> _Aim of the task_
Take the listing from its first line through the line that contains "shows an example" and please retype those lines exactly, leaving out the pictures.

> _Material for this exercise_
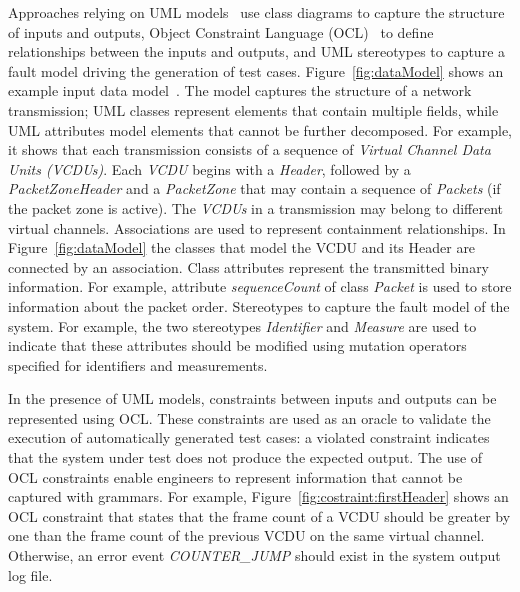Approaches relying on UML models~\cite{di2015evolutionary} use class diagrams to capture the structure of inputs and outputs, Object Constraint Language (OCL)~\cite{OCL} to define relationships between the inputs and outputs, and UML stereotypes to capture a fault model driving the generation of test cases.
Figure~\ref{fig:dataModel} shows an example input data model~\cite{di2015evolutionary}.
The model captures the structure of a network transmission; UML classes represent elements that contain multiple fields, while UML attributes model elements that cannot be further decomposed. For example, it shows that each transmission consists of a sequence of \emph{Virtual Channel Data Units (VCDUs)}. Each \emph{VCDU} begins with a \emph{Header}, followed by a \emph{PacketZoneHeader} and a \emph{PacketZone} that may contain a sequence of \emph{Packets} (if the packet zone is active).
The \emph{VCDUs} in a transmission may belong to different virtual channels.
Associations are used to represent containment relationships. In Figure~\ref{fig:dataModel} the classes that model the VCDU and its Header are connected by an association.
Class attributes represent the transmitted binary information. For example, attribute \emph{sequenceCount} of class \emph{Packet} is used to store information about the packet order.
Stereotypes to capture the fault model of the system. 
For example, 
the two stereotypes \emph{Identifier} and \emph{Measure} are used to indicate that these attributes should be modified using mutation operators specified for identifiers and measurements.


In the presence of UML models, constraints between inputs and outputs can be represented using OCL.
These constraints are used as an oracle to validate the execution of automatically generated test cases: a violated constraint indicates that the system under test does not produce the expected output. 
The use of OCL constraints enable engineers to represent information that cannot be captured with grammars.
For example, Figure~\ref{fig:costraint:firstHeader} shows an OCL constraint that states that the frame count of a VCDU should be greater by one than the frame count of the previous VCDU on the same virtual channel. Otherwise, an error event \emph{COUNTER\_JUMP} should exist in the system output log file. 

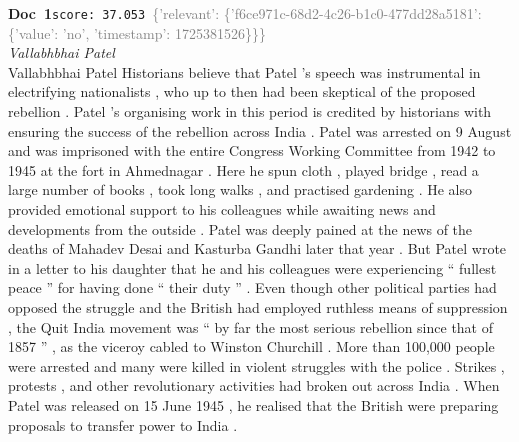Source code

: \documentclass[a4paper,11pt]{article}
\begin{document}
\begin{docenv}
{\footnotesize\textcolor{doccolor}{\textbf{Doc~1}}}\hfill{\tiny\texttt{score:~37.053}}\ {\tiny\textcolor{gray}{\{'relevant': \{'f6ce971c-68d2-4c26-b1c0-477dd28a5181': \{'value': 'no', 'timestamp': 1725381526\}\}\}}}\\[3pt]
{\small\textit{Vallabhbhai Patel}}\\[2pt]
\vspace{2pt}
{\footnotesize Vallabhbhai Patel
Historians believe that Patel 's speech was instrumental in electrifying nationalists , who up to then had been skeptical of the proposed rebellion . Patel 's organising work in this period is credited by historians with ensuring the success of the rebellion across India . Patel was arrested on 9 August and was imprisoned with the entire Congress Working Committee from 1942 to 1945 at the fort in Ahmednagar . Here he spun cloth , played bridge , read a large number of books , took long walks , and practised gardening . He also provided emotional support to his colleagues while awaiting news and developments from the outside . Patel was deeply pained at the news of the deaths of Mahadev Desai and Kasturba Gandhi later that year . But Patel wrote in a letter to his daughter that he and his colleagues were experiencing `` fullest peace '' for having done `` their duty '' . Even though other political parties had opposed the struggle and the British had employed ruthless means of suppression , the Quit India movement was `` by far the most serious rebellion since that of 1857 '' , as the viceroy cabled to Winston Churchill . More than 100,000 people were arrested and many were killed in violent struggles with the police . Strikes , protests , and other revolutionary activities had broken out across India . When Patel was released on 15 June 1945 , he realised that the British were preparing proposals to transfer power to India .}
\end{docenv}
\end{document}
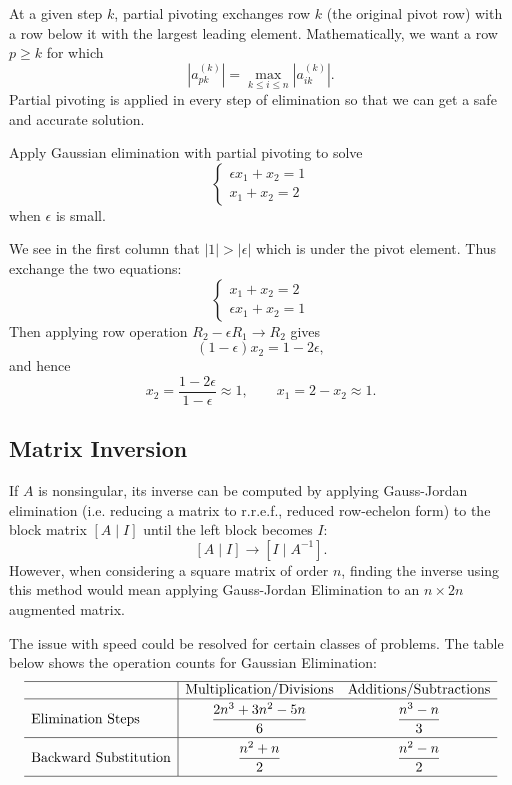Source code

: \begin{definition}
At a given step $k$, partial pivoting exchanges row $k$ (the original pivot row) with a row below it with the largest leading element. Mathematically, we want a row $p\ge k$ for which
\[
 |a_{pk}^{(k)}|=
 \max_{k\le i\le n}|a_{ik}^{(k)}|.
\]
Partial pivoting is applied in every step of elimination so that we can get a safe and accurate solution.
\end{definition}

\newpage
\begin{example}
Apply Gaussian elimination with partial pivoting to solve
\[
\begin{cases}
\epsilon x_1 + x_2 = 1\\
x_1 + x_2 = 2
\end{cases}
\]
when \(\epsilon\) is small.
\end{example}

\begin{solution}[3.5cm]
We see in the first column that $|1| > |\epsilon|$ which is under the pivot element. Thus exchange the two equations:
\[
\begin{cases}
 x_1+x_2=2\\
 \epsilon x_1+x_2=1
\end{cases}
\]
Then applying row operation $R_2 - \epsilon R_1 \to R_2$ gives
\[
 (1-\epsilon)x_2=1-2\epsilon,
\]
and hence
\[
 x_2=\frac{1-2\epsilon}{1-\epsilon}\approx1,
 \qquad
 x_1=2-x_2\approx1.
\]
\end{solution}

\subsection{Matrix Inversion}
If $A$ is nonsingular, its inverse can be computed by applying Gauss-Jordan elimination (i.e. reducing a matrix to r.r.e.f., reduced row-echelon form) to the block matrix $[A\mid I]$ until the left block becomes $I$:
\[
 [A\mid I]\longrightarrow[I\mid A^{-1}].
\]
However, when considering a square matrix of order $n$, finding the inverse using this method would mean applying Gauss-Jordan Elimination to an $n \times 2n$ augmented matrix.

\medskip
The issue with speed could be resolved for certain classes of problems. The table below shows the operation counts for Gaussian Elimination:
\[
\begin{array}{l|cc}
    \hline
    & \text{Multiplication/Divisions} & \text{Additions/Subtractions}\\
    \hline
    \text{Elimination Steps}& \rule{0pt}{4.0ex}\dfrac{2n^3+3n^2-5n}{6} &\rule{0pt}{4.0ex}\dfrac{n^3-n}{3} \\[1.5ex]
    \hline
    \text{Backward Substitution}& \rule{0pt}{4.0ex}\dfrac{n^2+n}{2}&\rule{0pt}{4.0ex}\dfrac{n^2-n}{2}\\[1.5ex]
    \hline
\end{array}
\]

> _Answer to this task_
Approaches relying on UML models~\cite{di2015evolutionary} use class diagrams to capture the structure of inputs and outputs, Object Constraint Language (OCL)~\cite{OCL} to define relationships between the inputs and outputs, and UML stereotypes to capture a fault model driving the generation of test cases.
Figure~\ref{fig:dataModel} shows an example input data model~\cite{di2015evolutionary}.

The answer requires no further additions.